Lloyd Muriuki Wamai of the Africa Alliance of YMCAs is also collecting data on power spaces, including in Kitwe, Zambia. It soon became apparent that men had very little knowledge of family planning. A certain vicious circle has set in. Many women become pregnant and are abandoned by their partner. These single mothers do not want their daughters to suffer the same fate and they make it their duty to take them to the clinic so that they can have access to contraception. Family planning has thus become a “women’s issue.” “Men think that everything is decided in advance and they are not used to discussing it,” he says. “Moreover, religion, which is very present in Rwanda and Zambia, does not encourage them to learn about these issues.”

“So, we came up with the idea of creating a little educational video game where young adults can learn the basics of the topic,” says Lloyd Muriuki Wamai. “We believe that this strategy could be particularly effective in getting them to take responsibility, and we intend to measure the impact.”

Toxic masculinity doesn’t serve men either. “In patriarchy, only men are assigned roles and qualities that are valued and esteemed in society. Even though they seem to represent an advantageous position for men, these privileges have deprived men of a better knowledge of what the women around them are thinking and proposing; they have been forced not to show their feelings and skills; to deny the possibilities of seeking help; and to always present themselves as strong and capable even if they don’t feel that way inside,” reads a training book created for Mali by the Centre for International Studies and Cooperation, a Montreal-based organization.

Created in 2018, this training advocates a win-win approach to equality, where men can take care of their families, express their feelings, ask for help and acknowledge their weaknesses while being men, but better men.

For the betterment of everyone, man must find a new place in society and, to achieve this, it will be necessary to act on religion, according to Marie Fall. “Africa has experienced a lot of tragedy and religion, seen as a refuge, becomes more important when societies are in crisis,” she explains. “There is a great deal of religious fervour in Africa, and it has a huge influence on people’s behaviour.”  

Chimaraoke Izugbara makes the same point: “Religious institutions play a big role in society and they reinforce the traditional role of the man as head of the family and provider, while the woman is seen as a subordinate. When you add this to poverty and unemployment, you realize that the possibilities of changing men’s behaviour are limited if you don’t act elsewhere as well.”    

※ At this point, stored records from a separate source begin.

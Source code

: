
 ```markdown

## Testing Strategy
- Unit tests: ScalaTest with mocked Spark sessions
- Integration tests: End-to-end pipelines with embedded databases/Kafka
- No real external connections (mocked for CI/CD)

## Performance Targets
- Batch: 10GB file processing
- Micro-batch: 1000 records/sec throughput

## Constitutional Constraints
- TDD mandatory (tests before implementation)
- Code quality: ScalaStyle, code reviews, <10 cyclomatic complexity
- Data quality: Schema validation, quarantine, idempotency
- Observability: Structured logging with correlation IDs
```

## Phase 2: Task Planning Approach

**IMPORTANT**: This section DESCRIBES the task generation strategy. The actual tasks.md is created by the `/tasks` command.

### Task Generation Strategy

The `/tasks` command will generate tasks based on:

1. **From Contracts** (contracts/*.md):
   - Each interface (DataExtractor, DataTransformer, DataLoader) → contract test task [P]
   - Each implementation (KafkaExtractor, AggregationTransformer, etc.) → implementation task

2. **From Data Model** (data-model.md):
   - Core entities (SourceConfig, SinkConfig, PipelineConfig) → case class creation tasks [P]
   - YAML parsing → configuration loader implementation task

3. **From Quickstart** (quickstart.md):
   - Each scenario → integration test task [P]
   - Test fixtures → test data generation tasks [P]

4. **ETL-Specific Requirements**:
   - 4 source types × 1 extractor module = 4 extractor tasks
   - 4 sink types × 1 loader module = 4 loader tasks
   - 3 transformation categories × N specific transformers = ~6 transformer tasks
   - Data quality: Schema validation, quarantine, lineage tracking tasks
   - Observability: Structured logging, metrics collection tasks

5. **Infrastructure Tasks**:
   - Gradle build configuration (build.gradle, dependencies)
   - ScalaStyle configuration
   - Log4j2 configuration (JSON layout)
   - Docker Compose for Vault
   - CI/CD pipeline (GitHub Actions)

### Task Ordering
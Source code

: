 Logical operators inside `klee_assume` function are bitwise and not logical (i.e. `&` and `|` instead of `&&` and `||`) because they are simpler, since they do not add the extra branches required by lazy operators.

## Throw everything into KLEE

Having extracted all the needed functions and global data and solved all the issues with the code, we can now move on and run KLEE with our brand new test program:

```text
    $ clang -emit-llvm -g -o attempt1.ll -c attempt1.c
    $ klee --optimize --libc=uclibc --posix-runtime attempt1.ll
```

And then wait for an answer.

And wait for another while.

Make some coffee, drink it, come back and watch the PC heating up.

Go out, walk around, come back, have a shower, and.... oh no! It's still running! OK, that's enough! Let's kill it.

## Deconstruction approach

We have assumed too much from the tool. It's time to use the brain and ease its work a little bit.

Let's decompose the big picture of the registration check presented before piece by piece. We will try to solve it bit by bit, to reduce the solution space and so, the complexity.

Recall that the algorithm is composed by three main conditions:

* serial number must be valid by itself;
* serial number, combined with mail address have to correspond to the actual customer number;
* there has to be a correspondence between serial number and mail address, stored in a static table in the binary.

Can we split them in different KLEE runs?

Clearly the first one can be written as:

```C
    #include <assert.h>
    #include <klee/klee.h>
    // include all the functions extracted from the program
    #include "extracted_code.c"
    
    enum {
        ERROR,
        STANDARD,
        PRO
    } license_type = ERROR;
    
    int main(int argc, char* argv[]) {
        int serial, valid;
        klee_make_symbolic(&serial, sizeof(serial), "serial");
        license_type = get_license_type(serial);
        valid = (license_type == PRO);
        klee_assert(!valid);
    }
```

Marie Fall believes that a less violent and more constructive interpretation of religious texts is needed to revise social norms. “At the moment, religions prescribe the legitimacy — to a varying degree depending on faith, ethnicity, culture, age, social class — of violence against women,” she laments.   

The researcher also stresses the importance of not falling into the other extreme: giving all power to women. “It is really in equality between men and women that a society truly wins. And of course, in order to do this, the major conflicts that plague African societies must be resolved, allowing people to finally live in peace and earn a living so that they can meet their basic needs and those of their families. You can’t make real progress if people are still in a survival situation,” she says.  

The original French version of this article was published in the September 2021 issue of Québec Science.